DE102008061732A1 - Endless revolving conveyer belt for belt conveyor for continuous transportation of bulk goods, has position markers embedded in belt in form of magnetizable elements, where positions of markers are detected by magnetic field detector - Google Patents

Abstract

The belt (2) has traction carriers extending in a belt running direction, and position markers embedded in the belt in the form of magnetizable elements. The position markers are provided below or above or between the traction carriers, and are arranged at a distance to each other. Steel mesh-elements, steel strands, steel cables or steel wires are provided as the position markers, which are vulcanized in the belt. Positions of the position markers are detected by a magnetic field detector, where the belt is made of rubbery-elastic material.

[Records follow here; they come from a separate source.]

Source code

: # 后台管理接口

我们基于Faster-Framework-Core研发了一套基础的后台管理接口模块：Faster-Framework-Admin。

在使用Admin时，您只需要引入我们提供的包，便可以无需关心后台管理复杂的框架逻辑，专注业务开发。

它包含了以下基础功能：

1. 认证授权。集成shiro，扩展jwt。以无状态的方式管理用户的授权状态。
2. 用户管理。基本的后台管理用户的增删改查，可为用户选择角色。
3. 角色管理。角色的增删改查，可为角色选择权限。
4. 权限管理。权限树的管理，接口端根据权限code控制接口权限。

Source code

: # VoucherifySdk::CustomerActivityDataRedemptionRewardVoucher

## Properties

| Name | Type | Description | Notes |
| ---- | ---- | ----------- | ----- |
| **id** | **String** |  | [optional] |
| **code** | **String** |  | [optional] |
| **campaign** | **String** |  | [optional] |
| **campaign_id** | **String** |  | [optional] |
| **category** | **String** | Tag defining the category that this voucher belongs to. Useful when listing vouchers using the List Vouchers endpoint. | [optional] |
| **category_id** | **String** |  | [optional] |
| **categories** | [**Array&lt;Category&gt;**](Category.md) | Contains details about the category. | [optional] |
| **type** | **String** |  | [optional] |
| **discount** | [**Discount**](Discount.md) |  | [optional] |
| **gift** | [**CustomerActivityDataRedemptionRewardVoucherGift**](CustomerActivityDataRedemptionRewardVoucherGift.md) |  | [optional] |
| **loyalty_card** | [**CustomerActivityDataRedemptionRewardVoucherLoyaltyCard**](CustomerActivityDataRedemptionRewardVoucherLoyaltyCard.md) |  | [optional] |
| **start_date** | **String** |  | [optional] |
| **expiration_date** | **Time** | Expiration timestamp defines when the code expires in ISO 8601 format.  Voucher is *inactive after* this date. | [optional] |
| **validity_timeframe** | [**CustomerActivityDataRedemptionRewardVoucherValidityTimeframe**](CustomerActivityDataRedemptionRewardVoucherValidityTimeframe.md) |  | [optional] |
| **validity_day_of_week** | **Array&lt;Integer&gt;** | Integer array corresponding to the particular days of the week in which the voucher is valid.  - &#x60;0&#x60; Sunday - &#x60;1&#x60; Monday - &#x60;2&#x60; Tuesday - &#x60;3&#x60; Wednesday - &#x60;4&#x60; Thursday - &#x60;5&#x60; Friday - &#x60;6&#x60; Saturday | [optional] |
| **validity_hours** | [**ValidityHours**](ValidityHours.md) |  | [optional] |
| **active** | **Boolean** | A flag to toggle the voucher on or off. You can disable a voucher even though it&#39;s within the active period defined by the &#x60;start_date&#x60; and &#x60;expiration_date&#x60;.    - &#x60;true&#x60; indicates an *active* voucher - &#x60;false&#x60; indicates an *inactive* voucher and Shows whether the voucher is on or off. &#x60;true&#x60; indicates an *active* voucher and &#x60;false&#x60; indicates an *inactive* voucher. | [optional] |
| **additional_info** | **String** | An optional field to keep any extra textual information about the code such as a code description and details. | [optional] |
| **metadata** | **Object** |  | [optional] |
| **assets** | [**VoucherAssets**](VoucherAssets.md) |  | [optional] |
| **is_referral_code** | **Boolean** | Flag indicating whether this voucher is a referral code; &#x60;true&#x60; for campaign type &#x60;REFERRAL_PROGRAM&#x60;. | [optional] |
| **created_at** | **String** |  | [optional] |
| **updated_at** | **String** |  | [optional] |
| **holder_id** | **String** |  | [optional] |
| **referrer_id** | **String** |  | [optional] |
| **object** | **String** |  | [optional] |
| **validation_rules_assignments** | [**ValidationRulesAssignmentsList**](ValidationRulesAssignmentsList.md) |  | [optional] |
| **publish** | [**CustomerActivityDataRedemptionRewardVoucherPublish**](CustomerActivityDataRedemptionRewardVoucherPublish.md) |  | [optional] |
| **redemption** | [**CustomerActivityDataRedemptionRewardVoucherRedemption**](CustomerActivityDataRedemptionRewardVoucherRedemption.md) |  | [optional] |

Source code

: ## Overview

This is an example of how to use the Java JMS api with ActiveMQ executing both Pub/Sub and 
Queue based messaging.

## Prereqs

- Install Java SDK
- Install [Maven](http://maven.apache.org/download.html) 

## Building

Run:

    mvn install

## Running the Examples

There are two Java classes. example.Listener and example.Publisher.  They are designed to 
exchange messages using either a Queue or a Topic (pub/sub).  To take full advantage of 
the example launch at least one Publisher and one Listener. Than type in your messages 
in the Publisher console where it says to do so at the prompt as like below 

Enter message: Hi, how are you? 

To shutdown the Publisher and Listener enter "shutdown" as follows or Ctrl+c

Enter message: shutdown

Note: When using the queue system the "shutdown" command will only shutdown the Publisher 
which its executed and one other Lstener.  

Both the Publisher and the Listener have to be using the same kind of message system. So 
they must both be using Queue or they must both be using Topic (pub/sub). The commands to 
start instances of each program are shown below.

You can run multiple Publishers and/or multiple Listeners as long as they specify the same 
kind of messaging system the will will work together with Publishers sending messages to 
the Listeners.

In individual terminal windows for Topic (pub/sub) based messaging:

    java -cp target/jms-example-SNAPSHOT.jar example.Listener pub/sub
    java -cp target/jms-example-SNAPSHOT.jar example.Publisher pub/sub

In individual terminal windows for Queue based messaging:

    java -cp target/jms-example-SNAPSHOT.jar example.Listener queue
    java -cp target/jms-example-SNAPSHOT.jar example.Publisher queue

An independent claim is also included for a method for recognizing and detecting an edge position of a conveyer belt during operation of a belt conveyor.

Description

The The invention relates to an endlessly circulating conveyor belt for a belt conveyor for continuous Bulk transport, made of rubber-elastic material, with in these embedded, extending in the belt direction of travel Fabric or steel cable carriers.

The The invention further relates to a method for detection and detection the edge position of conveyor belts during operation of a belt conveyor.

Gurtbandförderanlagen with conveyor belts made of rubber-elastic material are common as a bulk carrier in mining operations application, for example in open-pit operations. The masses to be transported are on promoted an endless revolving webbing. At least one of the reversal points of the strap is frictionally initiated the required traction.

usual Conveyor belts consist of several vulcanized ones Rubber layers, which are usually a base layer and a running layer and a tensile carrier layer. In the tension carrier layer are in the longitudinal direction or in Gurtzugrichtung tensile embedded in the form of steel cables. In a lignite mining day frequently used steel cord conveyor belt For example, steel cables as tension members with a diameter of 9.5 mm at a pitch of 16 mm. A belt of width 2700 mm contains 165 of these ropes. The steel cord conveyor belt is regularly the most expensive component of a long Conveyor belt system.

one the most common damage to conveyor belts is the so-called edge damage, where the conveyor belt does not run in the middle of the troughs that define the trough, but starts against construction components. It will The rubber edge demolished, often in the Rubber embedded steel cables ripped or damaged. The straight-line control of conveyor belts in belt conveyors The type described above is therefore a very special significance to. An essential measure to prevent such Running disturbances is the exact alignment of the carrying roller stands. Nevertheless, it also comes in precisely aligned Carrying roller stands for straight running disturbances, z. B. by unilateral loading or different friction conditions at the Gurtführungseinrichtungen.

Around to recognize the skew of the conveyor belt, it is known, on both sides of the conveyor belt tracing rollers, Provide ultrasonic sensors or magnetic inductive sensors.

These Systems assume that the belt edge is essentially undamaged is. If the belt edge is already damaged, leave it the actual belt position with the measures described above however, do not reliably capture, as these measures depend on the detection of the belt edge.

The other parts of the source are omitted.